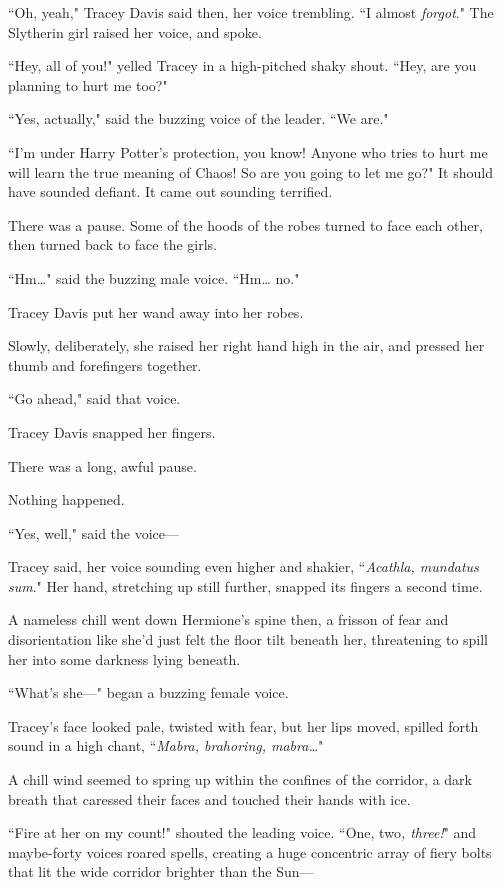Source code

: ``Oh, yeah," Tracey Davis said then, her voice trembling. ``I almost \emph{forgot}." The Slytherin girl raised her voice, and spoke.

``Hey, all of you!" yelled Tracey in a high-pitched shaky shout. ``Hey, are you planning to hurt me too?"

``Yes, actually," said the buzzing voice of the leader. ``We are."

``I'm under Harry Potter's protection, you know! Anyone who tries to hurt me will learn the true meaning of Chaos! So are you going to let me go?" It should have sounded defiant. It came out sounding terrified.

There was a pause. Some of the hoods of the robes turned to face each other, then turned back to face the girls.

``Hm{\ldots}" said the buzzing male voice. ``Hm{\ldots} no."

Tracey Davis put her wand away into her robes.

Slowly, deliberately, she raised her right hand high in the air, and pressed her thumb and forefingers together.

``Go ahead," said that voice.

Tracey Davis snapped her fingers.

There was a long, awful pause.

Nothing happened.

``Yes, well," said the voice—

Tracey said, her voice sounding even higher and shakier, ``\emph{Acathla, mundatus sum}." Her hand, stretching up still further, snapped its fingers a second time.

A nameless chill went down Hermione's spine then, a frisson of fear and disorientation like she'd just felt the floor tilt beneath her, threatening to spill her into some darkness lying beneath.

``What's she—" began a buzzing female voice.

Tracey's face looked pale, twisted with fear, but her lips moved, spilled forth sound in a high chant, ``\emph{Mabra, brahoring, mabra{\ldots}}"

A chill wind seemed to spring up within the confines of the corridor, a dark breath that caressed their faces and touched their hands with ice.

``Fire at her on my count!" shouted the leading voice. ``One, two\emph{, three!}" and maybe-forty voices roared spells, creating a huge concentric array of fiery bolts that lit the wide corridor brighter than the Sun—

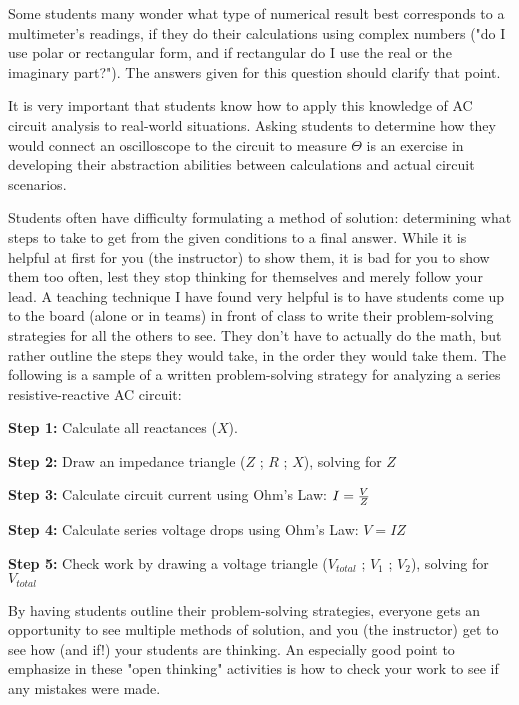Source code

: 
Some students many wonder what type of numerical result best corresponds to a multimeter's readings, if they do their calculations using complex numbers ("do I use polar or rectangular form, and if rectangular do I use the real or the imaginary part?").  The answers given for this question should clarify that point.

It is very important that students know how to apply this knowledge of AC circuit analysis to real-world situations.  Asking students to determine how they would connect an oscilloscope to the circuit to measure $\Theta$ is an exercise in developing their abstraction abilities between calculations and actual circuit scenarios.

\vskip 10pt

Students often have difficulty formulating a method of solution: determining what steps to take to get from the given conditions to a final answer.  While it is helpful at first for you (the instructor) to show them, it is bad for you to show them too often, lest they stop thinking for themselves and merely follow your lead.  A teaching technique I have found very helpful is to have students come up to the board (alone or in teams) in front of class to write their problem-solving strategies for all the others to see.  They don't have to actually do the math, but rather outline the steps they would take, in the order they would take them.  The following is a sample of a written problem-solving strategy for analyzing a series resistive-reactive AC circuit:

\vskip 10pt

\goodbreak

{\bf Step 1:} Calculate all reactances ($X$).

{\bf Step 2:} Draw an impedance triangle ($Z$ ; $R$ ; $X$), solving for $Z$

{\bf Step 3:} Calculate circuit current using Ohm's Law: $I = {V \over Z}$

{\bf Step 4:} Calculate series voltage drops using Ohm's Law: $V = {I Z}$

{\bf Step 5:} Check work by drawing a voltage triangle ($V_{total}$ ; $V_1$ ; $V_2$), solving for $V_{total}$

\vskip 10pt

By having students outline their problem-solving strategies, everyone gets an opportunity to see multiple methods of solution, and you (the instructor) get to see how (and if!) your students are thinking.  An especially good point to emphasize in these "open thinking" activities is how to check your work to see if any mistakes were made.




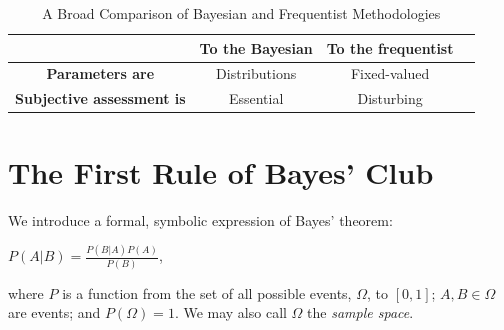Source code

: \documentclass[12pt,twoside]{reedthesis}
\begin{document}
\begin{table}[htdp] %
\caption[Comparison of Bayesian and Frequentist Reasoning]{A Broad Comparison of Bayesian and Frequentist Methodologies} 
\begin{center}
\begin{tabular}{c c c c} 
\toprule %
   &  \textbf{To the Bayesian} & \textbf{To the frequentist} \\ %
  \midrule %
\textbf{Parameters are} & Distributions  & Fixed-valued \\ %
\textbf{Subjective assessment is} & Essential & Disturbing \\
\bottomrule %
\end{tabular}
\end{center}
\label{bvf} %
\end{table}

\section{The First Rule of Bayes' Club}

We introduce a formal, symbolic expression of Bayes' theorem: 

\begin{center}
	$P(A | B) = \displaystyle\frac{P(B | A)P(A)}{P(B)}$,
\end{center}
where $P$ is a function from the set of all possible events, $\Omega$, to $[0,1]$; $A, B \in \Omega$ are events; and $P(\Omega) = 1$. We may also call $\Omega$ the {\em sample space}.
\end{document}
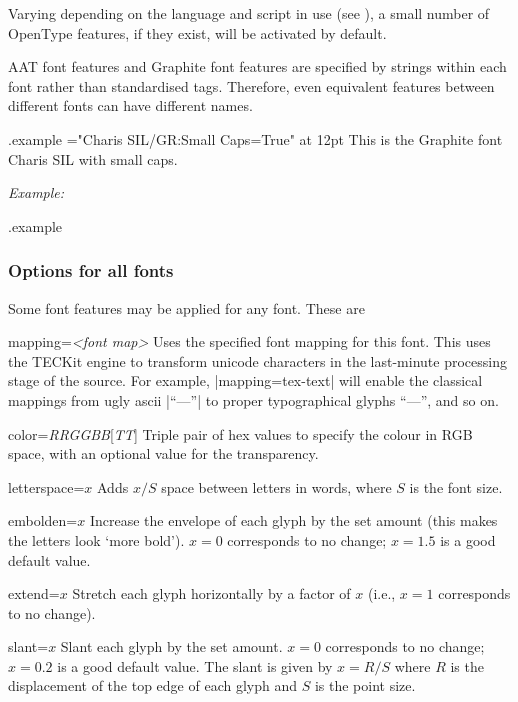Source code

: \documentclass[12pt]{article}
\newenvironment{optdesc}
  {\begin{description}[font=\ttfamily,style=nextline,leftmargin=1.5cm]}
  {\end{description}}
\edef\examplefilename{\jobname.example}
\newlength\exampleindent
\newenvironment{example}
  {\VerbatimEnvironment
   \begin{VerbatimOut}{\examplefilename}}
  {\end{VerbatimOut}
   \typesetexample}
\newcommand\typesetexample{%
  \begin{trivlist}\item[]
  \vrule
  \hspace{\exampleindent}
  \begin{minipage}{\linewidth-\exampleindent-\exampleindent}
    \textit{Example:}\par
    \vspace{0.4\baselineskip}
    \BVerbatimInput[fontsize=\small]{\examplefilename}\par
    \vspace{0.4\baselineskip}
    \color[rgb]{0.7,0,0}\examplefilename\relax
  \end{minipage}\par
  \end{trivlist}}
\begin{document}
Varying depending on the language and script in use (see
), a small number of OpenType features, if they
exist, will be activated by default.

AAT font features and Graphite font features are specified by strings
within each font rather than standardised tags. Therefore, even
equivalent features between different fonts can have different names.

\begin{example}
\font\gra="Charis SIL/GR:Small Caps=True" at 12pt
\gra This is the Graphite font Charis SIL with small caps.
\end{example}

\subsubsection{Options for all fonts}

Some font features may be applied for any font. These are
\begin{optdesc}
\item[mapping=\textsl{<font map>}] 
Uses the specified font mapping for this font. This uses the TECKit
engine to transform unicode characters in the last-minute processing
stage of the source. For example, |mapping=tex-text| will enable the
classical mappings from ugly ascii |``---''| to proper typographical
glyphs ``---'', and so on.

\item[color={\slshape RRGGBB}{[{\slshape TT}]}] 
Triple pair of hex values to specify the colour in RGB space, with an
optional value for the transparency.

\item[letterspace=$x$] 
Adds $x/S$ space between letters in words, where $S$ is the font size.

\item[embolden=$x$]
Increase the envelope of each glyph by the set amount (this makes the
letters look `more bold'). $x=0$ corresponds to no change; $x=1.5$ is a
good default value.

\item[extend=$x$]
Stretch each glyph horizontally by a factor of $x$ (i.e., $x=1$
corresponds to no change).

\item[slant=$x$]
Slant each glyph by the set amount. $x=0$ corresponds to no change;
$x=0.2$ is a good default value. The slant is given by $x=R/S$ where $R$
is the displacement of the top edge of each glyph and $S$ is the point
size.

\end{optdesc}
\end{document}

## [What to do]
Scan the material for lines with the word "they", and copy each line you find.

## [Reply to the task]
Some students many wonder what type of numerical result best corresponds to a multimeter's readings, if they do their calculations using complex numbers ("do I use polar or rectangular form, and if rectangular do I use the real or the imaginary part?").  The answers given for this question should clarify that point.
It is very important that students know how to apply this knowledge of AC circuit analysis to real-world situations.  Asking students to determine how they would connect an oscilloscope to the circuit to measure $\Theta$ is an exercise in developing their abstraction abilities between calculations and actual circuit scenarios.
Students often have difficulty formulating a method of solution: determining what steps to take to get from the given conditions to a final answer.  While it is helpful at first for you (the instructor) to show them, it is bad for you to show them too often, lest they stop thinking for themselves and merely follow your lead.  A teaching technique I have found very helpful is to have students come up to the board (alone or in teams) in front of class to write their problem-solving strategies for all the others to see.  They don't have to actually do the math, but rather outline the steps they would take, in the order they would take them.  The following is a sample of a written problem-solving strategy for analyzing a series resistive-reactive AC circuit:
), a small number of OpenType features, if they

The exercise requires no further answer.